What is being asked – Each line from the one containing "<li> <a href = 'Functions.ipynb'>" to the end of the entries below must be restated exactly, and no other line should appear.

+++

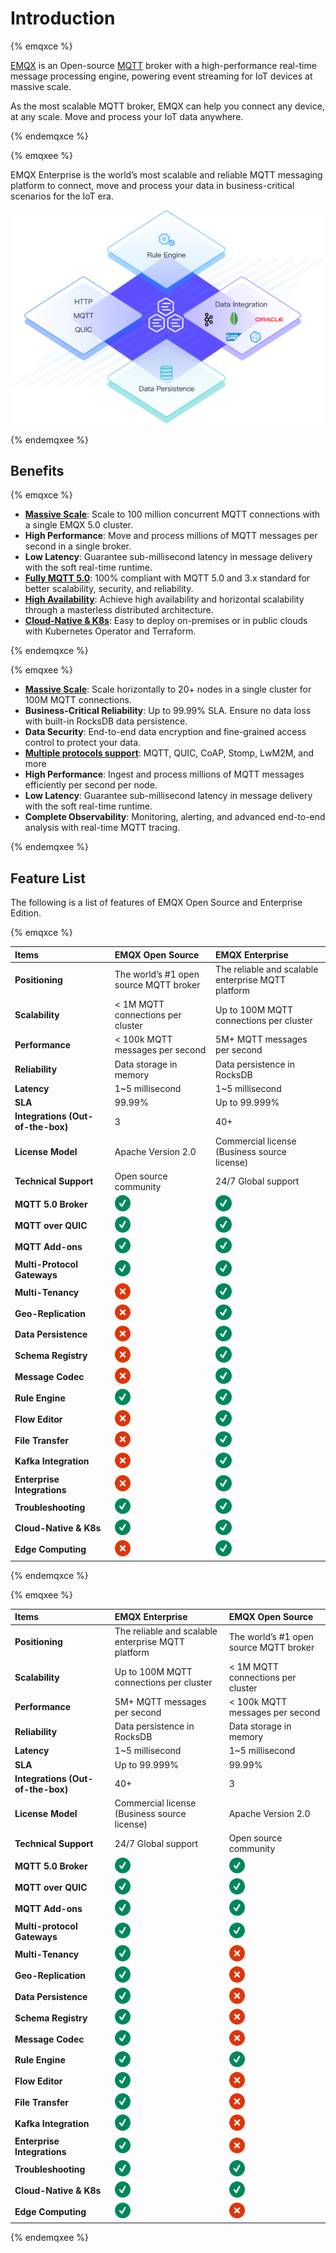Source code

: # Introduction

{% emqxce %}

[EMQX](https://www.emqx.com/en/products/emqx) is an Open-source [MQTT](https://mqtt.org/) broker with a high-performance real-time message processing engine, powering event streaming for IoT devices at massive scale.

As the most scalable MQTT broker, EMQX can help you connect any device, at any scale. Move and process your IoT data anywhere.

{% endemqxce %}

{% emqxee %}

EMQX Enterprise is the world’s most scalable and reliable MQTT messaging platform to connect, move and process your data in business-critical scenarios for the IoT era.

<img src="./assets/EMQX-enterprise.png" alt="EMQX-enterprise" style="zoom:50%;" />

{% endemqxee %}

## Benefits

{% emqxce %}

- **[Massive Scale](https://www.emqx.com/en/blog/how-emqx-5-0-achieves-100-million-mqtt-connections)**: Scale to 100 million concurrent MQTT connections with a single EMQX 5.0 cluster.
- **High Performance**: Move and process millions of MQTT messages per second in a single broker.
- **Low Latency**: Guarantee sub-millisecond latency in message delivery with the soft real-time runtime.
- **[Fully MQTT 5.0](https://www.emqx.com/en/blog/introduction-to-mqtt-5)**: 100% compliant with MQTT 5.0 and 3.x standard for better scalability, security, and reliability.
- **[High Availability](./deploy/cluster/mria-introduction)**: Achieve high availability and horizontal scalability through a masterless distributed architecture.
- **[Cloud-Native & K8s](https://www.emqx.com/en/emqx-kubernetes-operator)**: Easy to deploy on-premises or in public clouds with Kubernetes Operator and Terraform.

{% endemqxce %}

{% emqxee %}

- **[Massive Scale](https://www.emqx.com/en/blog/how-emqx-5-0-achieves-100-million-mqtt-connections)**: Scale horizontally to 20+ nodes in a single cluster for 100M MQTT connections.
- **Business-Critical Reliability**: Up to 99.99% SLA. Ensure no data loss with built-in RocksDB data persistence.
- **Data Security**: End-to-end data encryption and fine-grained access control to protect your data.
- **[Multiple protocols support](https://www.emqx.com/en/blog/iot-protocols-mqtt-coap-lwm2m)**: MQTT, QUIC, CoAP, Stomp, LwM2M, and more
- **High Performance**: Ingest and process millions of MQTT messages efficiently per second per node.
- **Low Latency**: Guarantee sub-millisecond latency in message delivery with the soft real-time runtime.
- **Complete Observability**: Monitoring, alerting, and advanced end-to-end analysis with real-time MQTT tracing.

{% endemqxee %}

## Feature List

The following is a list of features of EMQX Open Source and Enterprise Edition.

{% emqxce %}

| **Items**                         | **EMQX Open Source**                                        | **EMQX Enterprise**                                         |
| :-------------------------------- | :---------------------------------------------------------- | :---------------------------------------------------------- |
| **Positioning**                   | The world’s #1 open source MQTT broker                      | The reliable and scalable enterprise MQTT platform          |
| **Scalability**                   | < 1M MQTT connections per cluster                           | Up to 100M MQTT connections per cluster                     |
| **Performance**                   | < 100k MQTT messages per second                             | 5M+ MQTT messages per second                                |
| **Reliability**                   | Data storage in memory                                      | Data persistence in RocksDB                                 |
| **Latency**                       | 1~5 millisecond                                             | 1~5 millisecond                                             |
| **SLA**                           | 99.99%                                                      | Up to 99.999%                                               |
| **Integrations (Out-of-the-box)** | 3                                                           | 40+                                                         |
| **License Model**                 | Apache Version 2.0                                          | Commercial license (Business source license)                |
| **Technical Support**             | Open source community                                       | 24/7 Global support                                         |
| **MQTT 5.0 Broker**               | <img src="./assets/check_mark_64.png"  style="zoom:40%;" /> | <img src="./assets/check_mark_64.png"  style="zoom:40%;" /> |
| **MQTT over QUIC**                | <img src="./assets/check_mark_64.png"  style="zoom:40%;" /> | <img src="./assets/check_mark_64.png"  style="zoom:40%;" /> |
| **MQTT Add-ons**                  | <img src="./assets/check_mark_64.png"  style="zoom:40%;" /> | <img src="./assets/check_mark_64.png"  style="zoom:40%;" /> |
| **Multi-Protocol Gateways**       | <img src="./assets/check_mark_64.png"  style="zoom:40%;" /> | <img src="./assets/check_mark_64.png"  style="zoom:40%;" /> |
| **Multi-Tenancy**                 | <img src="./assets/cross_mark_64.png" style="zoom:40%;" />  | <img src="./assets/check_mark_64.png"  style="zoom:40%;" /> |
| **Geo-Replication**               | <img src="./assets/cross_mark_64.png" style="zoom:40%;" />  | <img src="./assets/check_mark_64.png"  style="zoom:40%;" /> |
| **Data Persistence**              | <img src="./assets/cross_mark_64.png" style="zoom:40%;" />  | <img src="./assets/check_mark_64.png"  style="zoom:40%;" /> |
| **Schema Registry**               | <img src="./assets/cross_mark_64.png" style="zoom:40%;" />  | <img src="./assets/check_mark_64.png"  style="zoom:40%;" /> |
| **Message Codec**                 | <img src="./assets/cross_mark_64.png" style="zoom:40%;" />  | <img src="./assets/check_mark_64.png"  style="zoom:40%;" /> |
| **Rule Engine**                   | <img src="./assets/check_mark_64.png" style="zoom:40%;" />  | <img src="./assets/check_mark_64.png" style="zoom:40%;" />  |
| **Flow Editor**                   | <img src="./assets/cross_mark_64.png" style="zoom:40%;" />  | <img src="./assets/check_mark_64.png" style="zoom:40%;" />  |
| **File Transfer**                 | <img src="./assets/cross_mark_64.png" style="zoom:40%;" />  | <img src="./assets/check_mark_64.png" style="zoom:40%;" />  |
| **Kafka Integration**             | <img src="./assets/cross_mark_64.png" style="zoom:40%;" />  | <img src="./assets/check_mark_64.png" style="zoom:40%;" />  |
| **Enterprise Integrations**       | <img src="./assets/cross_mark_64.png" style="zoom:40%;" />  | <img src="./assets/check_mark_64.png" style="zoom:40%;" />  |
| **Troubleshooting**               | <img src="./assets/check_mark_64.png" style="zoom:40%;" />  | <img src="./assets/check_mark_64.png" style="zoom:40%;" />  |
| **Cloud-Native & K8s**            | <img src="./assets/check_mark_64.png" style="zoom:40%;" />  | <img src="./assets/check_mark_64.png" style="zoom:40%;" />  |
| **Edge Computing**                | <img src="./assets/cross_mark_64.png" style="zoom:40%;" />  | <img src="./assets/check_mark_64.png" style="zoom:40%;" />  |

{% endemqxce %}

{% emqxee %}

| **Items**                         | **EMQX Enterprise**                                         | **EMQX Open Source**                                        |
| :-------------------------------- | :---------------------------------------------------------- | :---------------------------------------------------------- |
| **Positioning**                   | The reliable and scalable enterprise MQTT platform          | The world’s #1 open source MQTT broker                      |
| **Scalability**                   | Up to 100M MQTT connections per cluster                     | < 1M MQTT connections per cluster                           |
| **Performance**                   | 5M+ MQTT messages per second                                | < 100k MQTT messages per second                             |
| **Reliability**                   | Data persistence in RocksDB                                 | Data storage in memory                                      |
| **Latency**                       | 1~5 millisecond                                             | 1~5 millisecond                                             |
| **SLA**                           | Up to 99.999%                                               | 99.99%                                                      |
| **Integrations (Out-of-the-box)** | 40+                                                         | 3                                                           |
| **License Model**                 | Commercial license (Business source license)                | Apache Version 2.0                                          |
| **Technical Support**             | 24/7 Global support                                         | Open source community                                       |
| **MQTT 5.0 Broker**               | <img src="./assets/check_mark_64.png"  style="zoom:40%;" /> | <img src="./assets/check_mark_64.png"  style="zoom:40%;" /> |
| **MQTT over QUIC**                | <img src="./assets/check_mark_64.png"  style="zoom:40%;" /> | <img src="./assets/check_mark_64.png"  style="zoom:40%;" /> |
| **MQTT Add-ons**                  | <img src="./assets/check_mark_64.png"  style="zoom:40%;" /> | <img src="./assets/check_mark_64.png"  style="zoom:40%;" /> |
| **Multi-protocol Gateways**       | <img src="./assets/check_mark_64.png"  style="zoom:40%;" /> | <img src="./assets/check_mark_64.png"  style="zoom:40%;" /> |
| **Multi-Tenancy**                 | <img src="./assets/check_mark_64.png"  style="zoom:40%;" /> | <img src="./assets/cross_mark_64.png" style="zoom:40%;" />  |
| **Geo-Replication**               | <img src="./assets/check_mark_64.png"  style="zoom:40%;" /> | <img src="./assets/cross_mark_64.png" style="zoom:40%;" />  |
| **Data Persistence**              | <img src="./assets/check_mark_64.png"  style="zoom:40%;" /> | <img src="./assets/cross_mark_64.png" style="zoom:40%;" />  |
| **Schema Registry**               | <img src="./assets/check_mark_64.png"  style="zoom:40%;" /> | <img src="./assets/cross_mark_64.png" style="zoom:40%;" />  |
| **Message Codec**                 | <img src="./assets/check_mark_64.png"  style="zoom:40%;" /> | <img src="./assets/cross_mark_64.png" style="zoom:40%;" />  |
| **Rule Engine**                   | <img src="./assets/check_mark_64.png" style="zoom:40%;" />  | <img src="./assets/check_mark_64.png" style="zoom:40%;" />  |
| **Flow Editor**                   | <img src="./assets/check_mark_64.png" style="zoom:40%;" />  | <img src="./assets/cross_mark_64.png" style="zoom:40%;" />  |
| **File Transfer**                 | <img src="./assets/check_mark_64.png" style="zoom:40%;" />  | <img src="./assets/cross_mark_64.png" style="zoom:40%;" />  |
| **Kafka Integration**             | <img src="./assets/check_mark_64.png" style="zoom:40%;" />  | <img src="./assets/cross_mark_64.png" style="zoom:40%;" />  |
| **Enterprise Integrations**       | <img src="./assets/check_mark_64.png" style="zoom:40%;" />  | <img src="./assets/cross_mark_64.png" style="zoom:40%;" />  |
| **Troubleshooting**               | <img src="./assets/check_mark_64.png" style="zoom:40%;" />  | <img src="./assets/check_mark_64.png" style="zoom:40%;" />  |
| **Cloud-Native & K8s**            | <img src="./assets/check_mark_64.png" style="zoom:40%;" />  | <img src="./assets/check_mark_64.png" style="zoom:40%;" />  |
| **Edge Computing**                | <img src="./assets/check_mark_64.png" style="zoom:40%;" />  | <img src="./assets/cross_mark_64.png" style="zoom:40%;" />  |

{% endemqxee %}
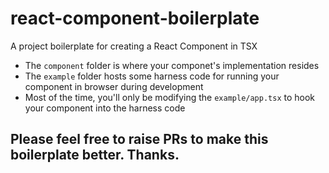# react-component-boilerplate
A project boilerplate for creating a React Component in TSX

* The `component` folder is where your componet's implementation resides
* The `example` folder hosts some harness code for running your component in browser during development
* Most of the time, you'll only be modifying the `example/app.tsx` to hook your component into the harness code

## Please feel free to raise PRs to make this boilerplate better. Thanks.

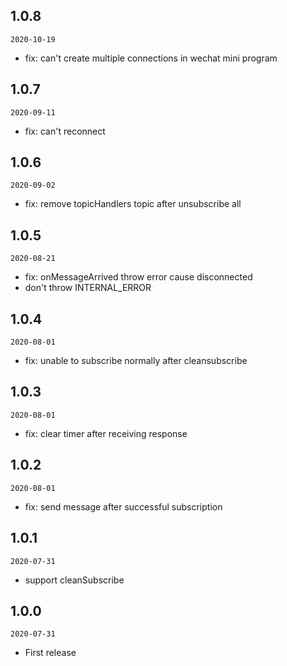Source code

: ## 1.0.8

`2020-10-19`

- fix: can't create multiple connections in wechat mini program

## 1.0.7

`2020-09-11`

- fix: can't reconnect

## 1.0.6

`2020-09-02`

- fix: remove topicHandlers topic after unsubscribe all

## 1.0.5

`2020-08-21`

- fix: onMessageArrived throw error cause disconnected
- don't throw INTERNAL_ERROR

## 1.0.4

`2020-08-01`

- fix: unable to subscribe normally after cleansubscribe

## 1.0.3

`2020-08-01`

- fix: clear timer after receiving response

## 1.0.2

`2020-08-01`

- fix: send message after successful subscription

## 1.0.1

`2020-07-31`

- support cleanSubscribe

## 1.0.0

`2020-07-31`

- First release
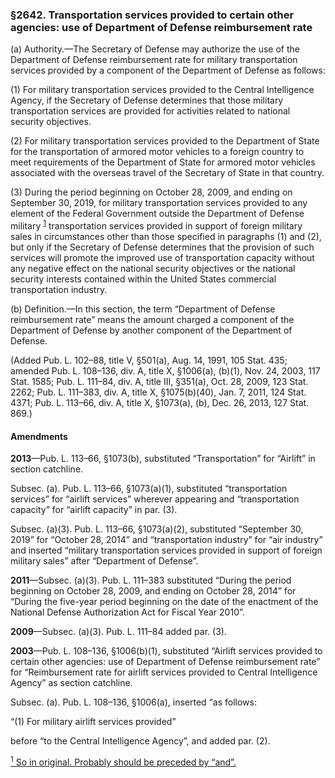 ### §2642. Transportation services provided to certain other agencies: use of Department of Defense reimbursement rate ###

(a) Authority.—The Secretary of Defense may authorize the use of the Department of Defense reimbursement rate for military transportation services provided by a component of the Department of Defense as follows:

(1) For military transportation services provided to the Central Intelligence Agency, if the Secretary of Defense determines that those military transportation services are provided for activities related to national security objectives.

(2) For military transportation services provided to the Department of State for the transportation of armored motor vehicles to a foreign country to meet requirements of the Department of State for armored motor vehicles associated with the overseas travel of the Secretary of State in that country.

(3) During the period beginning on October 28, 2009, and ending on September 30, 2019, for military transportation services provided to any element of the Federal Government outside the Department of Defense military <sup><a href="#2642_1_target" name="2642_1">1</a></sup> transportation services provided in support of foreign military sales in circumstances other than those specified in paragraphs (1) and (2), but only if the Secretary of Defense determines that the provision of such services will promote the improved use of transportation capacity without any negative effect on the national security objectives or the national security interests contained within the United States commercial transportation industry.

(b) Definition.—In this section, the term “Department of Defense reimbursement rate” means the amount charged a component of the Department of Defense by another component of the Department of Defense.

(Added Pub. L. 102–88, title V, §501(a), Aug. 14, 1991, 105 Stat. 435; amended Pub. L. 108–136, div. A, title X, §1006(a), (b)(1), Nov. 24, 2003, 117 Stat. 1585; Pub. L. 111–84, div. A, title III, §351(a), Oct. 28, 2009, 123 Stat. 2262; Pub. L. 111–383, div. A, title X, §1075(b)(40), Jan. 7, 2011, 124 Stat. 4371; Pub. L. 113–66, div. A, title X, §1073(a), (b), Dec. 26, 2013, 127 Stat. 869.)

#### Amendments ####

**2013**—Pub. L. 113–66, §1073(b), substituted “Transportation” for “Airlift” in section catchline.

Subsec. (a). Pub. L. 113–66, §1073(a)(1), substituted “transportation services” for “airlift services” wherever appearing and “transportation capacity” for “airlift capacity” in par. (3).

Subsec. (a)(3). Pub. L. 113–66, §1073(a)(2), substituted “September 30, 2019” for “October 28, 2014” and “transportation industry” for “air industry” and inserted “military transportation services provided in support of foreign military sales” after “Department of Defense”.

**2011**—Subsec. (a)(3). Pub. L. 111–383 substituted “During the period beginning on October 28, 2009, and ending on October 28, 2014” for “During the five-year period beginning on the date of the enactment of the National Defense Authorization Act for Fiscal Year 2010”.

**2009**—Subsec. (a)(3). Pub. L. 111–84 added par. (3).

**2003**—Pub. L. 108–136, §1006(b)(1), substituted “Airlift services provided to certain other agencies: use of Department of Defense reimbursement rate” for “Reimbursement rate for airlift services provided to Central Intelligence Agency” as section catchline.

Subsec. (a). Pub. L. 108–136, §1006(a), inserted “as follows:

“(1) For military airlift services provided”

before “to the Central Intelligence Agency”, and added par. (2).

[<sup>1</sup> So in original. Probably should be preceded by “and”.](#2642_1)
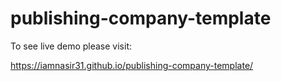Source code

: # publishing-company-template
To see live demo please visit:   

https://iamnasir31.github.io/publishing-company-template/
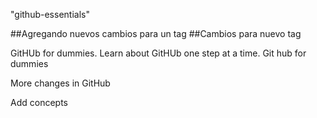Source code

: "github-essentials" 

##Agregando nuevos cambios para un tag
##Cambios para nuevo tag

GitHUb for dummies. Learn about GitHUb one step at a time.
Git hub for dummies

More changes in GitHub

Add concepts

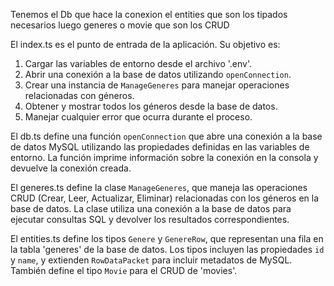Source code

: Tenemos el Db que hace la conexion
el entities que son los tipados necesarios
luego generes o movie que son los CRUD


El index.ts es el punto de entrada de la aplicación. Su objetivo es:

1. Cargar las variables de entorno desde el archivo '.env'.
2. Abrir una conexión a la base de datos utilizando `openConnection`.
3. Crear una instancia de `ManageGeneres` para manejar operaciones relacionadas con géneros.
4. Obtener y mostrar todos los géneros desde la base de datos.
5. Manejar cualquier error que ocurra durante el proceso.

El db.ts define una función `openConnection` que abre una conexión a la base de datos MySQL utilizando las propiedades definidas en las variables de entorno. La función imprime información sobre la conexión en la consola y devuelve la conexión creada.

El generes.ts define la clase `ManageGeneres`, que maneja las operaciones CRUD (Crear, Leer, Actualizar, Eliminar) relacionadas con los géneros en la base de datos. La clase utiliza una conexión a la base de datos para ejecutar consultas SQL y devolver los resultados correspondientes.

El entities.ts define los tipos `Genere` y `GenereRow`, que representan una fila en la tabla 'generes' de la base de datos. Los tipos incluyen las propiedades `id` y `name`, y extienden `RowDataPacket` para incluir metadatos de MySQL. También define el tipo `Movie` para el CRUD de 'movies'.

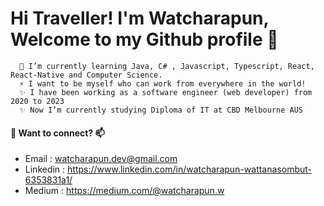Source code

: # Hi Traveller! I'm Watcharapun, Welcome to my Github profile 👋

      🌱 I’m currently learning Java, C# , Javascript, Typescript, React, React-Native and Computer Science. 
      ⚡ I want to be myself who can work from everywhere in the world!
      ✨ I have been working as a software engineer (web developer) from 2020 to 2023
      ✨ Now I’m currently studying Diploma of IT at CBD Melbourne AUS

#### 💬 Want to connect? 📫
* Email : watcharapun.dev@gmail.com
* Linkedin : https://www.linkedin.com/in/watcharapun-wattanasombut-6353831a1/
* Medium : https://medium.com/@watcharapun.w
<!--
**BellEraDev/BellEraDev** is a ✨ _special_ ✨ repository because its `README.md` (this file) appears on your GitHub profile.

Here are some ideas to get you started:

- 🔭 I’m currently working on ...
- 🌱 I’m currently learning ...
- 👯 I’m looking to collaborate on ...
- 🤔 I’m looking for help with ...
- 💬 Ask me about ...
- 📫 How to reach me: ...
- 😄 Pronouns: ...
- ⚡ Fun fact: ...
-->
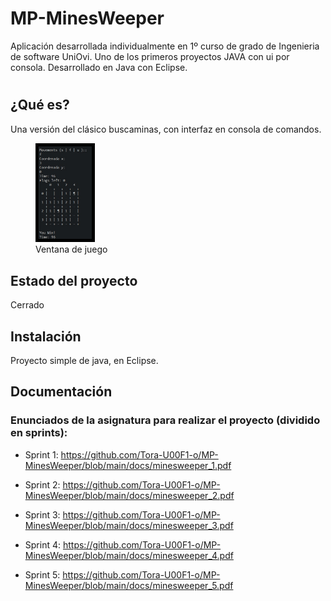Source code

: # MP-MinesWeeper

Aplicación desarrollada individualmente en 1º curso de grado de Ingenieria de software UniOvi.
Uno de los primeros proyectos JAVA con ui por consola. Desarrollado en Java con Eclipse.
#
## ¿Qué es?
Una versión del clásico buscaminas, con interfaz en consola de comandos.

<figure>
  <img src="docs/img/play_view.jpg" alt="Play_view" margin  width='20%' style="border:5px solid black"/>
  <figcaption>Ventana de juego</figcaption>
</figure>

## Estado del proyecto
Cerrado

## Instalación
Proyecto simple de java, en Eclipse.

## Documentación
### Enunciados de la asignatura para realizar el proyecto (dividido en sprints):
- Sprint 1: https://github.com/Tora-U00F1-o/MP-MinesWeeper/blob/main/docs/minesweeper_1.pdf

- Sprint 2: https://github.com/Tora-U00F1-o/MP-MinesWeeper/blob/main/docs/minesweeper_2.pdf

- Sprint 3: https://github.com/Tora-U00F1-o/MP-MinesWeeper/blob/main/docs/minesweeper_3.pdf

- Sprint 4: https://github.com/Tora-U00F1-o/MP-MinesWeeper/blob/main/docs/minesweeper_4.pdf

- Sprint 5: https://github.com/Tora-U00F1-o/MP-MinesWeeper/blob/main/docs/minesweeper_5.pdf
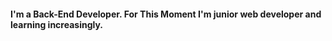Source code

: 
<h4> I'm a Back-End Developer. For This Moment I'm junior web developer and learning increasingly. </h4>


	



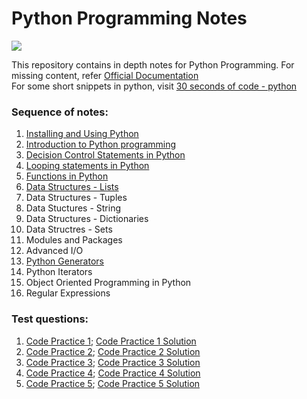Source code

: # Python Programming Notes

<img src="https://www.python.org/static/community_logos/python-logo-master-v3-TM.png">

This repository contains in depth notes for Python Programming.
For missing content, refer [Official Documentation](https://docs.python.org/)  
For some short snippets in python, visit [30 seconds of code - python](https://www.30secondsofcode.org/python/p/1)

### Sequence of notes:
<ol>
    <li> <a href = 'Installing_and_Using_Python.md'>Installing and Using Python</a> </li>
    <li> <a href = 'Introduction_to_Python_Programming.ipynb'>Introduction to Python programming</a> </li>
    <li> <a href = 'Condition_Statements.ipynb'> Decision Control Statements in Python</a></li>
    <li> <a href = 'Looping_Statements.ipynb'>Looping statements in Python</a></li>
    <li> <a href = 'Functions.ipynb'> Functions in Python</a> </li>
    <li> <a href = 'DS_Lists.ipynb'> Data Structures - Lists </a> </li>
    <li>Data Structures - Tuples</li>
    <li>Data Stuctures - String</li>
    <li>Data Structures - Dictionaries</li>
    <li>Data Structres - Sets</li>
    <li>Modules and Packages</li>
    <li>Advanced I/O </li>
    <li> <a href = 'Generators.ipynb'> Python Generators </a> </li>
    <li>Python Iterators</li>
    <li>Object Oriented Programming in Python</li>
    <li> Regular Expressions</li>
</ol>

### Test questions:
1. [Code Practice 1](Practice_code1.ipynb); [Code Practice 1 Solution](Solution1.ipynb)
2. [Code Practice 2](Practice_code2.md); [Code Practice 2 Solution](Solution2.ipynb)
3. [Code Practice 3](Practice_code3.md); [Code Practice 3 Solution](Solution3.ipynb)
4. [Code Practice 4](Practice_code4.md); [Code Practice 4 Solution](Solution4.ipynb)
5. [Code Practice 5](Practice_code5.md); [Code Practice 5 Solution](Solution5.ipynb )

+++

Answer for this exercise –
    <li> <a href = 'Functions.ipynb'> Functions in Python</a> </li>
    <li> <a href = 'DS_Lists.ipynb'> Data Structures - Lists </a> </li>
    <li>Data Structures - Tuples</li>
    <li>Data Stuctures - String</li>
    <li>Data Structures - Dictionaries</li>
    <li>Data Structres - Sets</li>
    <li>Modules and Packages</li>
    <li>Advanced I/O </li>
    <li> <a href = 'Generators.ipynb'> Python Generators </a> </li>
    <li>Python Iterators</li>
    <li>Object Oriented Programming in Python</li>
    <li> Regular Expressions</li>
</ol>

### Test questions:
1. [Code Practice 1](Practice_code1.ipynb); [Code Practice 1 Solution](Solution1.ipynb)
2. [Code Practice 2](Practice_code2.md); [Code Practice 2 Solution](Solution2.ipynb)
3. [Code Practice 3](Practice_code3.md); [Code Practice 3 Solution](Solution3.ipynb)
4. [Code Practice 4](Practice_code4.md); [Code Practice 4 Solution](Solution4.ipynb)
5. [Code Practice 5](Practice_code5.md); [Code Practice 5 Solution](Solution5.ipynb )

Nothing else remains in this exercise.